Je n'attends rien de particulier de la vie puisque j'ai tout ce dont j'ai besoin: Des parents plus aimants que jamais – quoi qu'un peu étouffants – Des frères et sœurs en pagaille (en vrai, trois seulement, mais ils prennent de la place), un avenir tout tracé avec des études en droit comme Papa. Et j'ai même une petite amie que j'adore, et que je connais depuis ma plus tendre enfance.

Pourtant, à l'aube de mes vingt ans, le bilan est modeste. Je n'ai rien vécu de passionnant et je réalise que ma vie parfaite est bien terne. Je suis gêné de penser cela car je sais que je ne manque de rien, mais ce sentiment de vide s'impose à moi.

Peut-être ai-je besoin de quitter Paris pour découvrir de nouvelles choses ? Peut-être ai-je besoin d'une nouvelle activité ?

J'ai cette impression persistante que je suis en train de passer à côté de quelque chose. Perdu dans mes pensées, je me fais rappeler à l'ordre par mon professeur de droit civil. Son regard sévère me cible sans une once de bienveillance :

— En voilà un qui s'est trompé de vocation ! Ce n'est pas parce que votre père est Daniel Hemerald-Delauney que vous allez obtenir votre diplôme. Remuez-vous un peu et cessez de rêvasser ?

Je suis rouge de honte ! Je ne sais pas quoi répondre. J'aimerai avoir la répartie de ma mère, ou encore celle de Kya qui malgré son jeune âge, se défend mille fois mieux que moi. Mon père et mon oncle sont des pointures dans le domaine et des références en matière d'avocats. Je découvre avec stupeur qu'être un Hemerald n'a pas que des avantages. Les camarades vous adressent souvent la parole par intérêt, les filles vous draguent par intérêt aussi, et les professeurs vous démolissent sans raisons évidentes.
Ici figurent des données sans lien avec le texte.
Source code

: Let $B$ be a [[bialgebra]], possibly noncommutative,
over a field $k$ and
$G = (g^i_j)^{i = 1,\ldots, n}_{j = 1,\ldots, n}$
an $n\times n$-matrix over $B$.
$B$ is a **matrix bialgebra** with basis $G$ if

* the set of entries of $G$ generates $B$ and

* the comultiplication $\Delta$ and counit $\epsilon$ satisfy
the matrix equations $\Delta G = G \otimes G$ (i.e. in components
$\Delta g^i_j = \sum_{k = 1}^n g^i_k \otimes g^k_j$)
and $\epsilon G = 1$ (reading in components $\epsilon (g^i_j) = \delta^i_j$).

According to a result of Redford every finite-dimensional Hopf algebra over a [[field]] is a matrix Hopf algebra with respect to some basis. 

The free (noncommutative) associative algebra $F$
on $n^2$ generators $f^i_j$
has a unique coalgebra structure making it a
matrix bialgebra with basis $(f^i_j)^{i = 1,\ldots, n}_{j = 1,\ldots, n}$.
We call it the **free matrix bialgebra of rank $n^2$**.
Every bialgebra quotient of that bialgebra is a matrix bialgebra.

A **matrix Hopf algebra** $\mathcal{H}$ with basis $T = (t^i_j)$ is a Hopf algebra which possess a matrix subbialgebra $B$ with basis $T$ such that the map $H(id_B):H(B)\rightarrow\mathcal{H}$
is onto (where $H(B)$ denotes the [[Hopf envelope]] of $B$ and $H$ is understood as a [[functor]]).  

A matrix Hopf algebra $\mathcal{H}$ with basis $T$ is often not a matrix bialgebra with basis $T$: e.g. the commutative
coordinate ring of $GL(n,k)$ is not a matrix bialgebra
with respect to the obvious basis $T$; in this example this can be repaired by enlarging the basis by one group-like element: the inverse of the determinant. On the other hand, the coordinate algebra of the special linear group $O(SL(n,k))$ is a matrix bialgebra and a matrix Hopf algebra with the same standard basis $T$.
Heureusement, la fin du cours sonne. Je m'empresse de rassembler mes affaires que je jette en désordre dans mon sac à dos. Je sors de cette salle de tortures et m'engage dans le long couloir qui mène à la cafétéria de l'université. Il n'est que onze heures, j'ai une heure trente de pause avant le prochain cours.

Un Sms de ma petite amie vient me donner du courage :

Hello mon amoureux, j'espère que ton cours s'est bien passé. À tout à l'heure. Je t'aime ! Lina

Je lui réponds que je l'aime aussi et replace le téléphone dans ma poche. Assis sur les marches qui mènent au patio, je mange le panini jambon-fromage que je viens d'acheter. De ma place, j'assiste à une scène d'une violence inouïe. Une étudiante se fait bousculer et embêter par un groupe trois ours mal léchés. Il me faut peu de temps pour arriver à leur niveau et m'interposer :

— Ils se passent quoi avec mon amie ?

Bien évidemment, je ne la connais pas, mais c'est seul stratagème qui me vient à l'esprit.

— Rien, rien on s'amusait juste ! Hein ma boulette ?

— Je crois qu'elle ne s'amuse pas... Vous êtes vraiment débiles ma parole !

— Oh Hemerald ! Ne fais pas ton malin, souffle Adam, leader incontesté des emmerdeurs depuis l'école primaire.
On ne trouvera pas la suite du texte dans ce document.